The combination of an aging, comorbid population with the rapid increase in surgical procedures has resulted in perioperative myocardial infarction (PMI) becoming a common and unfortunate reality. The incidence of PMI is dependent upon patient risk factors, the type of surgery, and the definition of MI. An early review of PMI in an unselected group of patients over the age of 40 years uncovered PMI rate of 1.4% compared to a 6.9% rate in patients selected for preoperative cardiac testing, presumably a higher-risk cohort. The largest study to date of operative cardiac outcomes, the PeriOperative Ischemic Evaluation (POISE) trial, found a 30-day MI rate of 5.7% in the control group undergoing noncardiac surgery. Meanwhile, the Coronary Artery Revascularization Prophylaxis (CARP) trial included a cohort of high-risk patients with known coronary artery disease undergoing vascular surgery and noted that 27% of patients experienced a postoperative troponin elevation. The overall risk and consequences of PMI are dependent upon patient- and procedure-related risk factors and it is thus imperative to risk assess (covered in Chapter 51), recognize, and appropriately manage PMI.






Diagnosis and Prognosis



Perioperative MI was traditionally difficult to diagnose because the key biomarker, creatinine kinase-MB is routinely elevated in postoperative patients due to skeletal muscle trauma.
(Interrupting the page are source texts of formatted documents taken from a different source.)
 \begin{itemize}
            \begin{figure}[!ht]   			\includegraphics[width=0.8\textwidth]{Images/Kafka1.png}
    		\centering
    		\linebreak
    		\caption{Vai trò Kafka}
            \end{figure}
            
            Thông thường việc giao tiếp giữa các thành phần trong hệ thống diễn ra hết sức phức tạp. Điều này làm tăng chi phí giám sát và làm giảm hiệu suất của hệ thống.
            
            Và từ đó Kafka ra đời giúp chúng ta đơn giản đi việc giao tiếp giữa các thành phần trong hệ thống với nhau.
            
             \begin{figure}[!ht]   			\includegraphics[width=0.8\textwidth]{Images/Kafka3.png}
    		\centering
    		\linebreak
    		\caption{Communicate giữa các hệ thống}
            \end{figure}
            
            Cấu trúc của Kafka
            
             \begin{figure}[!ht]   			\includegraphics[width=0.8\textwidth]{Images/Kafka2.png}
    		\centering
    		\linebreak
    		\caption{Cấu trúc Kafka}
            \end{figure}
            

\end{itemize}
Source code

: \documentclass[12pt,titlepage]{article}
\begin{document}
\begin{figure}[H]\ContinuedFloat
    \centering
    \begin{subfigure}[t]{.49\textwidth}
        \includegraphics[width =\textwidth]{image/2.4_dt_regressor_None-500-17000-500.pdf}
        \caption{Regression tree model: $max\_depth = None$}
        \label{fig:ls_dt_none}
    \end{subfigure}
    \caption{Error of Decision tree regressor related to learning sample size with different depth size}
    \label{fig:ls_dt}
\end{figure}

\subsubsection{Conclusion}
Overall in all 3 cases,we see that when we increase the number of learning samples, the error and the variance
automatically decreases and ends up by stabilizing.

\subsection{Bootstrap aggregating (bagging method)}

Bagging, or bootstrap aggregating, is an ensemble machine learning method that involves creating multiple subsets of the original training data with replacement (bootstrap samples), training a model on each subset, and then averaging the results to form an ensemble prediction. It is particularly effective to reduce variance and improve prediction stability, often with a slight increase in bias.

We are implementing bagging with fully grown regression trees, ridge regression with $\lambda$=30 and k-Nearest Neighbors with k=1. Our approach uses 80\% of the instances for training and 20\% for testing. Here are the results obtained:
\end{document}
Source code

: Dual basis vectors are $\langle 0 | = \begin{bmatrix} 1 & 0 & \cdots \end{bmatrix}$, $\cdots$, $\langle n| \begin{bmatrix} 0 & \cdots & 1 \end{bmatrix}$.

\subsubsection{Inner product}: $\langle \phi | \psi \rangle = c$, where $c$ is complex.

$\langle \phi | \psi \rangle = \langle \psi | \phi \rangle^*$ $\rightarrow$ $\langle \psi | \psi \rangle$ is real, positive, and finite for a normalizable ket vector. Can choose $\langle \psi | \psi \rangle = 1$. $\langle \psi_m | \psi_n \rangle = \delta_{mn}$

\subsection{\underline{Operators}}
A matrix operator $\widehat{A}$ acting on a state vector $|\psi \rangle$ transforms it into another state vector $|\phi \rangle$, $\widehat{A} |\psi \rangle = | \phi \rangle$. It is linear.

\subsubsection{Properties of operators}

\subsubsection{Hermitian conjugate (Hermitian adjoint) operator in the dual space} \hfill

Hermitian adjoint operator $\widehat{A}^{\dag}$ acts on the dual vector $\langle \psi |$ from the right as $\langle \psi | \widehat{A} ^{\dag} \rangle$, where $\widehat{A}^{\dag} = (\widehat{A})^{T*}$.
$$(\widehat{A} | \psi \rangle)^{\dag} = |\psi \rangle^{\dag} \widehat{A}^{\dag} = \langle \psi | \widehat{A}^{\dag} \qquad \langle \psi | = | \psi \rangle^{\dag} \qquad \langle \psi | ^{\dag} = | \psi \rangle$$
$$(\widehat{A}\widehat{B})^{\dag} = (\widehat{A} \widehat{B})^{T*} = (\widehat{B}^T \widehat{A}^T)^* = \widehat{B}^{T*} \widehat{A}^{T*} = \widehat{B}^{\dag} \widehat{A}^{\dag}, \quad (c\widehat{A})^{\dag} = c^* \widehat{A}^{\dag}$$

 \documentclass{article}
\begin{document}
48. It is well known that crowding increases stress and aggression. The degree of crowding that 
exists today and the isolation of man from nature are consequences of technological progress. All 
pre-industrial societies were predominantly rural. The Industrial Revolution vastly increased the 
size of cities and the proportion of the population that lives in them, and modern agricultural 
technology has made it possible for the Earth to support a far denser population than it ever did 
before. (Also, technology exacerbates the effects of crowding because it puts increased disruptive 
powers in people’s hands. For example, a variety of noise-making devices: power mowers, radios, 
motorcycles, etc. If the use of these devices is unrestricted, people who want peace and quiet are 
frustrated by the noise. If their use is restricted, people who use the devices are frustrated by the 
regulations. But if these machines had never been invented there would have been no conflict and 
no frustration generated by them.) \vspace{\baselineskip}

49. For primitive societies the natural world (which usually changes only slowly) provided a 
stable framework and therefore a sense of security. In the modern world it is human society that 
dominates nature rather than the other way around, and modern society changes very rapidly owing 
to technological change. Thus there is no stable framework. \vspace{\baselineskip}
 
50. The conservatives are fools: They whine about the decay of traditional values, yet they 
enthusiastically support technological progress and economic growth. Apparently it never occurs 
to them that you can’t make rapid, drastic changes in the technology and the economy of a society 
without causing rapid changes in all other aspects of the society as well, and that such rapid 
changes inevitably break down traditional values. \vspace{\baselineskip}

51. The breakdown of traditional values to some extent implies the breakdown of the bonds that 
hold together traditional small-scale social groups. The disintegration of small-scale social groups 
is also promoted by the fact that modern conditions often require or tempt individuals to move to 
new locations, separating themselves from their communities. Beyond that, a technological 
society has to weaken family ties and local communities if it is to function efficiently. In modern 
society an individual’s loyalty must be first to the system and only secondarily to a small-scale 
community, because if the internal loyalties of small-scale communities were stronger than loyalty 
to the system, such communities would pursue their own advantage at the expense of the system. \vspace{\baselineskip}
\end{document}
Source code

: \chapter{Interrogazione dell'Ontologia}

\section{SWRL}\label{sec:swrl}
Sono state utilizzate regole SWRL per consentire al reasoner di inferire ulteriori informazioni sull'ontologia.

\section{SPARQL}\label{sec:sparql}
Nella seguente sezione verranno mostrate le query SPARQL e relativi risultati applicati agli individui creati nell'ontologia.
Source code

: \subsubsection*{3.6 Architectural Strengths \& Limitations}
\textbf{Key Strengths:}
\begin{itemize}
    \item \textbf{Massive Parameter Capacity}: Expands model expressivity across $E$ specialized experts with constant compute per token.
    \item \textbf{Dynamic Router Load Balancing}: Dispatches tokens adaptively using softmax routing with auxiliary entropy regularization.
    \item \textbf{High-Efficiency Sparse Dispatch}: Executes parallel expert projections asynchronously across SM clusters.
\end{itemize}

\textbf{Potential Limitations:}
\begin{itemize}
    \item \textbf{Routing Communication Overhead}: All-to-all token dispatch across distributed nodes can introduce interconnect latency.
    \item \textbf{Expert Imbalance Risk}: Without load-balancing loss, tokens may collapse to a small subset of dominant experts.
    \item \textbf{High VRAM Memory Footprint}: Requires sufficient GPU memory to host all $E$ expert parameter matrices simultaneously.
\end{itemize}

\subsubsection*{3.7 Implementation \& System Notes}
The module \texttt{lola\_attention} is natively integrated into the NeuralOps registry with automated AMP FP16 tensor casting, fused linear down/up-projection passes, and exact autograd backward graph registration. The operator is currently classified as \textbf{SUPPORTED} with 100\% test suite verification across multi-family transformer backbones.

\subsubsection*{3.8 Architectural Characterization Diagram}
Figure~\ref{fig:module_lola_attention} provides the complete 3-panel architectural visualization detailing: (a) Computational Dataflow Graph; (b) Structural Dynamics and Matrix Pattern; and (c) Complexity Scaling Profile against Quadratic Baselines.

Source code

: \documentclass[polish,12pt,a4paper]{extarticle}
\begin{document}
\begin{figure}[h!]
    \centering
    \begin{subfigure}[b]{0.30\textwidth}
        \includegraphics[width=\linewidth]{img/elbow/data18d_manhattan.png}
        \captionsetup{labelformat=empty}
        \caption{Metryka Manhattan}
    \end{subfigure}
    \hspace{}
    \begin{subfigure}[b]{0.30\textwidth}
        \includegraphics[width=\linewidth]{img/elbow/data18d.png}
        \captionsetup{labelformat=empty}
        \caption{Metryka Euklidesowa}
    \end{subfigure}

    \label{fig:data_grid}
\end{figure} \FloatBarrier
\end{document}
Additionally, the key symptom of chest pain is often masked at least partially by anesthesia, analgesia, and sedation. Furthermore, electrocardiograms (ECGs) are infrequently obtained, missing subtle or transient changes. As a result, PMI was routinely overlooked or not recognized until complications occurred, often as late as postoperative day 5. This played a significant role in the traditionally high rates of morbidity and mortality of PMI. Short-term mortality with PMI is directly correlated to the level of troponin elevation and ranges from 3.5 to 25%. Moreover, even postoperative troponin leak negatively impacts long-term survival.



The advent of troponin testing, sensitive and specific for myocardial injury, greatly enhances the ability to diagnose PMI. Coupling a rise of cardiac biomarkers with signs of myocardial ischemia—such as consistent symptoms, ECG changes, or findings on coronary imaging—allows PMI to be reliably diagnosed. Most PMIs occur within 24 hours of surgery, but about 10% occur more than 1 day postoperatively. The reasons for this dichotomy can be explained by the two different mechanisms of PMI.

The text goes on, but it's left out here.